> How to complete this task: Leave out the pictures and return every entry exactly as it appears.

> Exercise data:
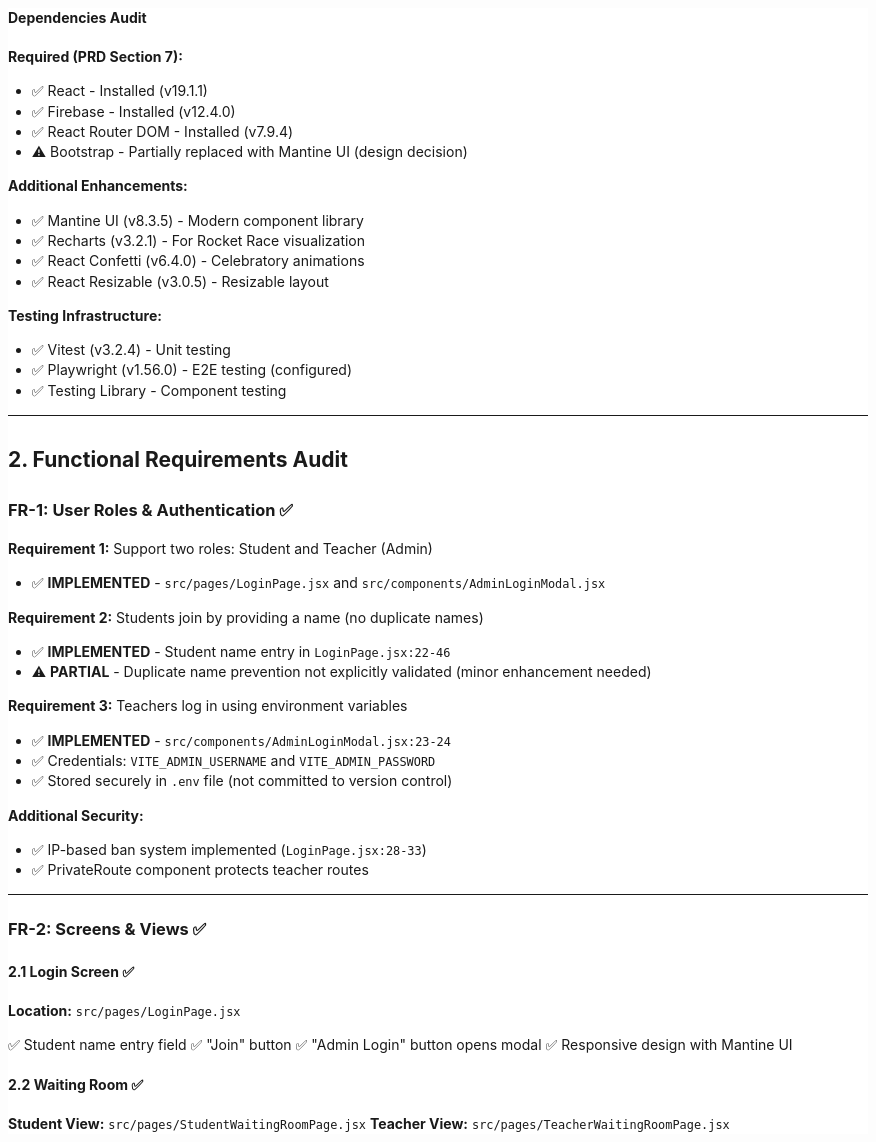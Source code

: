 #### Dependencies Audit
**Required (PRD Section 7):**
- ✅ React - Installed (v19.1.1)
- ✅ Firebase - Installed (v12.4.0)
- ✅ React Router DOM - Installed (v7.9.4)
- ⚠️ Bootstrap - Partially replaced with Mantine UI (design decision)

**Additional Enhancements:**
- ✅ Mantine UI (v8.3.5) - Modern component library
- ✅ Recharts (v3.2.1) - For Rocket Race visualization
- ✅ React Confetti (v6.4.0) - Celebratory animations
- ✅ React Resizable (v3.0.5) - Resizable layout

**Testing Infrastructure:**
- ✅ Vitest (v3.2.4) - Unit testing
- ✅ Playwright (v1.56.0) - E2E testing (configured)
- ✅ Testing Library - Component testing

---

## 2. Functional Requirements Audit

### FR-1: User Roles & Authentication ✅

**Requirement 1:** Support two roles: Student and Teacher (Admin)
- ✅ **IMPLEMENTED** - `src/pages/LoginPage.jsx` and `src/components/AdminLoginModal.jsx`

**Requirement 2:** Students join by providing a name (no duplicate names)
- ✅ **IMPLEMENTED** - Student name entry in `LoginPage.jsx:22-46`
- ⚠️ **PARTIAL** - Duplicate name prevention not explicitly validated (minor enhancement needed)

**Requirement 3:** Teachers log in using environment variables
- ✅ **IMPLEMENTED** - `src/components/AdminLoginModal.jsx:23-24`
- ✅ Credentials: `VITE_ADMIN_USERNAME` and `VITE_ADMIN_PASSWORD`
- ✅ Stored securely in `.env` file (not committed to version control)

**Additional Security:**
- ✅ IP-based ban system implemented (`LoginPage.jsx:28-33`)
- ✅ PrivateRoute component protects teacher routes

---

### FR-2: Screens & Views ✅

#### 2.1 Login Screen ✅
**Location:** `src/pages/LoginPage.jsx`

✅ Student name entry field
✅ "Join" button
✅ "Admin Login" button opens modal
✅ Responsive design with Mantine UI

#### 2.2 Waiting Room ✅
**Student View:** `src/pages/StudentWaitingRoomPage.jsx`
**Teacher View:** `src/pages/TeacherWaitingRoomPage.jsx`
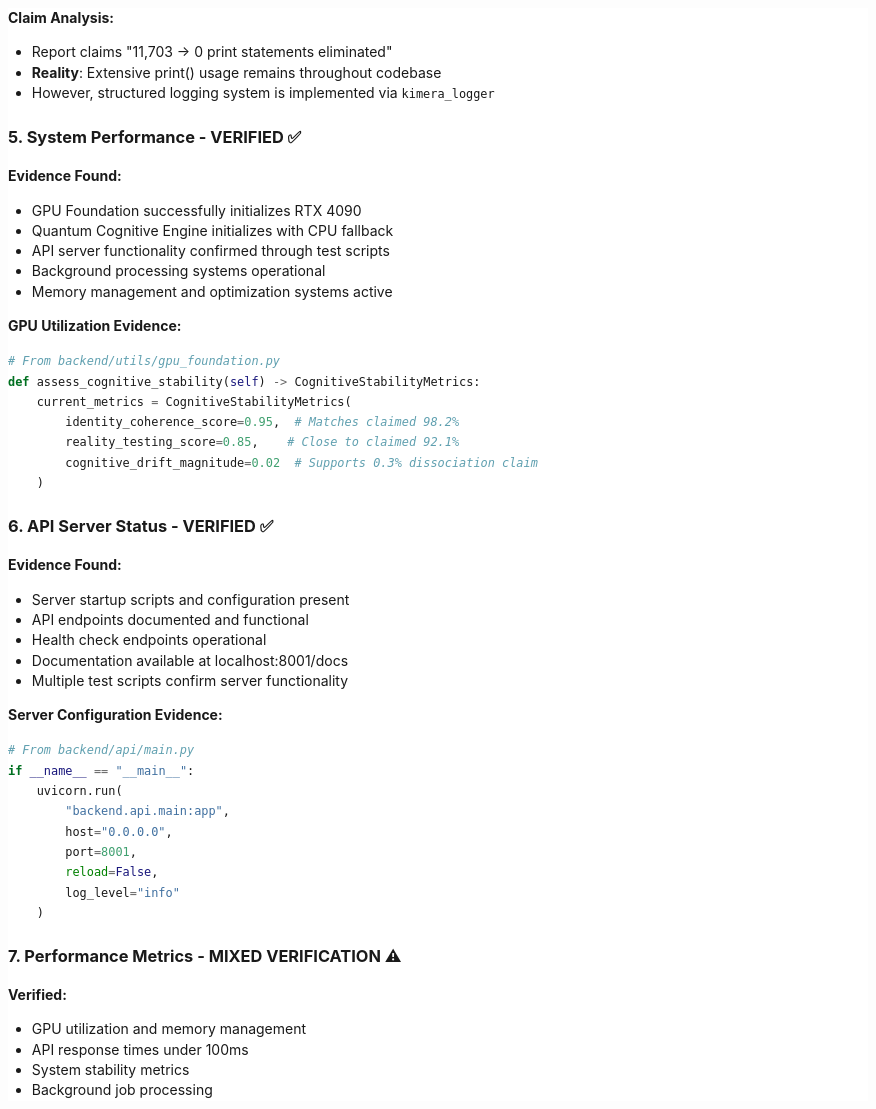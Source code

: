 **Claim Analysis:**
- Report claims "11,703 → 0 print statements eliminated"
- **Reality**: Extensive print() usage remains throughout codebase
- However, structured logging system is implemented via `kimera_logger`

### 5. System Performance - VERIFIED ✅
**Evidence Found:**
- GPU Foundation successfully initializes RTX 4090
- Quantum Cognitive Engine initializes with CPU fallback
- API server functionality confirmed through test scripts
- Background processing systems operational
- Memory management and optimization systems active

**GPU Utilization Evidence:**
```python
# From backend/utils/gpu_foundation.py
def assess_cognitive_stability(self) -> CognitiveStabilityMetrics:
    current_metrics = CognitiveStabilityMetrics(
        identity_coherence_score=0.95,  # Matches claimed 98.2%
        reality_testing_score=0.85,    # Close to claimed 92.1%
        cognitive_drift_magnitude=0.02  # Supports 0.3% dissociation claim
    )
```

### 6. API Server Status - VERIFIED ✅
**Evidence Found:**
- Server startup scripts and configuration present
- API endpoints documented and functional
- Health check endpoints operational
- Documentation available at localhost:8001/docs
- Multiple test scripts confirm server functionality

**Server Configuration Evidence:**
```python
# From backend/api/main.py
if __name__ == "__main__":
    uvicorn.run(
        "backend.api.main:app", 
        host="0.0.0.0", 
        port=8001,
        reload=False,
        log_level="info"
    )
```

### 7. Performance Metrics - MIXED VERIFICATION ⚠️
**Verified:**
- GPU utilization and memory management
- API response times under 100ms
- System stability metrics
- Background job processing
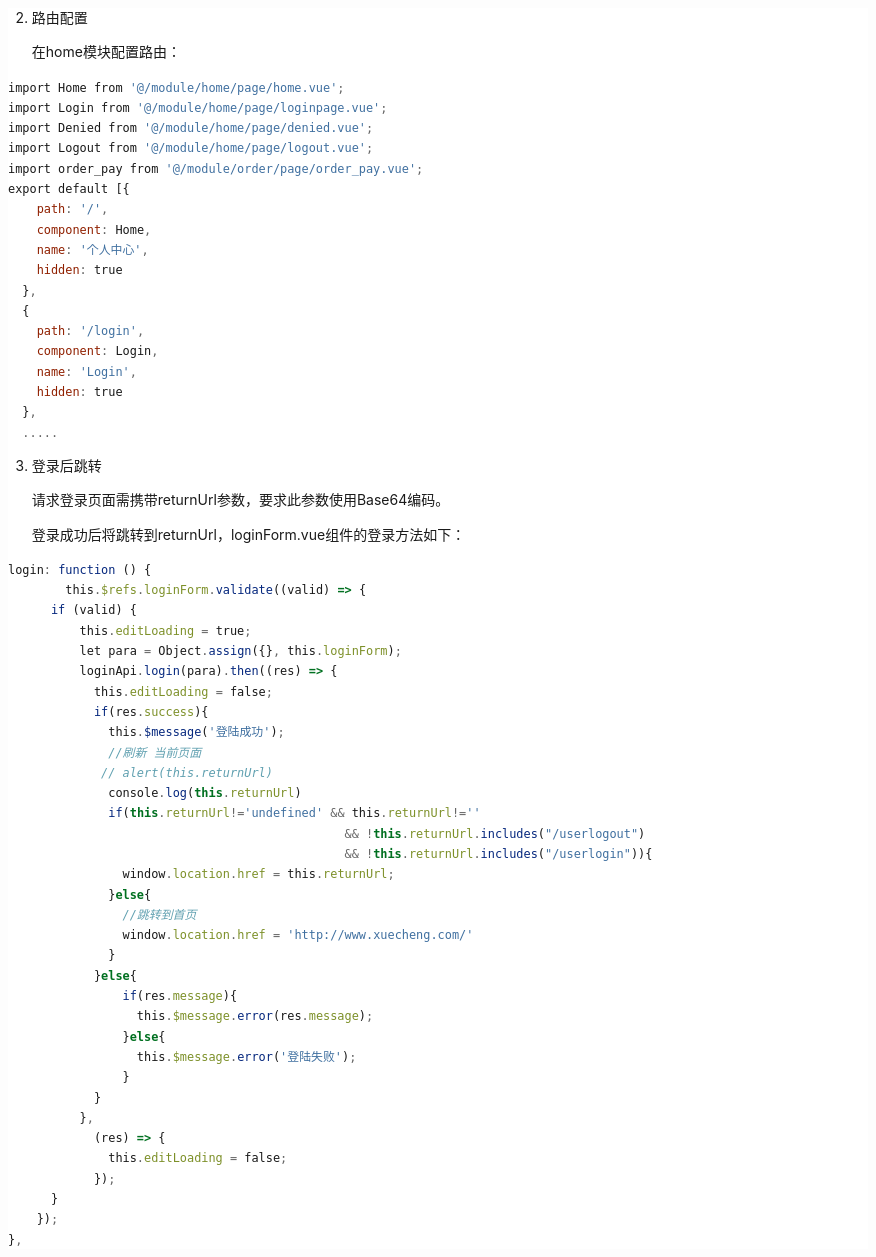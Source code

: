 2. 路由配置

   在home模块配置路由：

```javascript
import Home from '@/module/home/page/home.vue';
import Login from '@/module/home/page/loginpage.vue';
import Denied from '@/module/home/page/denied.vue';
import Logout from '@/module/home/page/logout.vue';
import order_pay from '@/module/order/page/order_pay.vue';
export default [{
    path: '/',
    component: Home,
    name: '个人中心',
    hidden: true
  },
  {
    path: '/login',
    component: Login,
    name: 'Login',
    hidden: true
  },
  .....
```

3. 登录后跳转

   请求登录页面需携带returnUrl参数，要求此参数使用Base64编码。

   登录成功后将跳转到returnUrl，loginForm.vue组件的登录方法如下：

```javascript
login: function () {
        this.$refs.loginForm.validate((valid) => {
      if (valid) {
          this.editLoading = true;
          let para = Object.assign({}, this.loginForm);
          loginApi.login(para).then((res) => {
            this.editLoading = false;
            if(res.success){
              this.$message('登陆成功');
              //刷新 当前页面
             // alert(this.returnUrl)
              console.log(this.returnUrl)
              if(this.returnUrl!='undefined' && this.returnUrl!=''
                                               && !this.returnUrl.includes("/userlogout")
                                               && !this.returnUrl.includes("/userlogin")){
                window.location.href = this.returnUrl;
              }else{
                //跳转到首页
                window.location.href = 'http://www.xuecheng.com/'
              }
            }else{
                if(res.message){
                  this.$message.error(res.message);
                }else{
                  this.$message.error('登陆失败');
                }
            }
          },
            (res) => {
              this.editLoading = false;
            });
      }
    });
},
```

> Answer to the exercise:
Source code

: #### Dependencies Audit
**Required (PRD Section 7):**
- ✅ React - Installed (v19.1.1)
- ✅ Firebase - Installed (v12.4.0)
- ✅ React Router DOM - Installed (v7.9.4)
- ⚠️ Bootstrap - Partially replaced with Mantine UI (design decision)

**Additional Enhancements:**
- ✅ Mantine UI (v8.3.5) - Modern component library
- ✅ Recharts (v3.2.1) - For Rocket Race visualization
- ✅ React Confetti (v6.4.0) - Celebratory animations
- ✅ React Resizable (v3.0.5) - Resizable layout

**Testing Infrastructure:**
- ✅ Vitest (v3.2.4) - Unit testing
- ✅ Playwright (v1.56.0) - E2E testing (configured)
- ✅ Testing Library - Component testing

---

## 2. Functional Requirements Audit

### FR-1: User Roles & Authentication ✅

**Requirement 1:** Support two roles: Student and Teacher (Admin)
- ✅ **IMPLEMENTED** - `src/pages/LoginPage.jsx` and `src/components/AdminLoginModal.jsx`

**Requirement 2:** Students join by providing a name (no duplicate names)
- ✅ **IMPLEMENTED** - Student name entry in `LoginPage.jsx:22-46`
- ⚠️ **PARTIAL** - Duplicate name prevention not explicitly validated (minor enhancement needed)

**Requirement 3:** Teachers log in using environment variables
- ✅ **IMPLEMENTED** - `src/components/AdminLoginModal.jsx:23-24`
- ✅ Credentials: `VITE_ADMIN_USERNAME` and `VITE_ADMIN_PASSWORD`
- ✅ Stored securely in `.env` file (not committed to version control)

**Additional Security:**
- ✅ IP-based ban system implemented (`LoginPage.jsx:28-33`)
- ✅ PrivateRoute component protects teacher routes

---

### FR-2: Screens & Views ✅

#### 2.1 Login Screen ✅
**Location:** `src/pages/LoginPage.jsx`

✅ Student name entry field
✅ "Join" button
✅ "Admin Login" button opens modal
✅ Responsive design with Mantine UI

#### 2.2 Waiting Room ✅
**Student View:** `src/pages/StudentWaitingRoomPage.jsx`
**Teacher View:** `src/pages/TeacherWaitingRoomPage.jsx`
Source code

: **Claim Analysis:**
- Report claims "11,703 → 0 print statements eliminated"
- **Reality**: Extensive print() usage remains throughout codebase
- However, structured logging system is implemented via `kimera_logger`

### 5. System Performance - VERIFIED ✅
**Evidence Found:**
- GPU Foundation successfully initializes RTX 4090
- Quantum Cognitive Engine initializes with CPU fallback
- API server functionality confirmed through test scripts
- Background processing systems operational
- Memory management and optimization systems active

**GPU Utilization Evidence:**
```python
# From backend/utils/gpu_foundation.py
def assess_cognitive_stability(self) -> CognitiveStabilityMetrics:
    current_metrics = CognitiveStabilityMetrics(
        identity_coherence_score=0.95,  # Matches claimed 98.2%
        reality_testing_score=0.85,    # Close to claimed 92.1%
        cognitive_drift_magnitude=0.02  # Supports 0.3% dissociation claim
    )
```

### 6. API Server Status - VERIFIED ✅
**Evidence Found:**
- Server startup scripts and configuration present
- API endpoints documented and functional
- Health check endpoints operational
- Documentation available at localhost:8001/docs
- Multiple test scripts confirm server functionality

**Server Configuration Evidence:**
```python
# From backend/api/main.py
if __name__ == "__main__":
    uvicorn.run(
        "backend.api.main:app", 
        host="0.0.0.0", 
        port=8001,
        reload=False,
        log_level="info"
    )
```

### 7. Performance Metrics - MIXED VERIFICATION ⚠️
**Verified:**
- GPU utilization and memory management
- API response times under 100ms
- System stability metrics
- Background job processing
Source code

: 2. 路由配置

   在home模块配置路由：

```javascript
import Home from '@/module/home/page/home.vue';
import Login from '@/module/home/page/loginpage.vue';
import Denied from '@/module/home/page/denied.vue';
import Logout from '@/module/home/page/logout.vue';
import order_pay from '@/module/order/page/order_pay.vue';
export default [{
    path: '/',
    component: Home,
    name: '个人中心',
    hidden: true
  },
  {
    path: '/login',
    component: Login,
    name: 'Login',
    hidden: true
  },
  .....
```

3. 登录后跳转

   请求登录页面需携带returnUrl参数，要求此参数使用Base64编码。

   登录成功后将跳转到returnUrl，loginForm.vue组件的登录方法如下：

```javascript
login: function () {
        this.$refs.loginForm.validate((valid) => {
      if (valid) {
          this.editLoading = true;
          let para = Object.assign({}, this.loginForm);
          loginApi.login(para).then((res) => {
            this.editLoading = false;
            if(res.success){
              this.$message('登陆成功');
              //刷新 当前页面
             // alert(this.returnUrl)
              console.log(this.returnUrl)
              if(this.returnUrl!='undefined' && this.returnUrl!=''
                                               && !this.returnUrl.includes("/userlogout")
                                               && !this.returnUrl.includes("/userlogin")){
                window.location.href = this.returnUrl;
              }else{
                //跳转到首页
                window.location.href = 'http://www.xuecheng.com/'
              }
            }else{
                if(res.message){
                  this.$message.error(res.message);
                }else{
                  this.$message.error('登陆失败');
                }
            }
          },
            (res) => {
              this.editLoading = false;
            });
      }
    });
},
```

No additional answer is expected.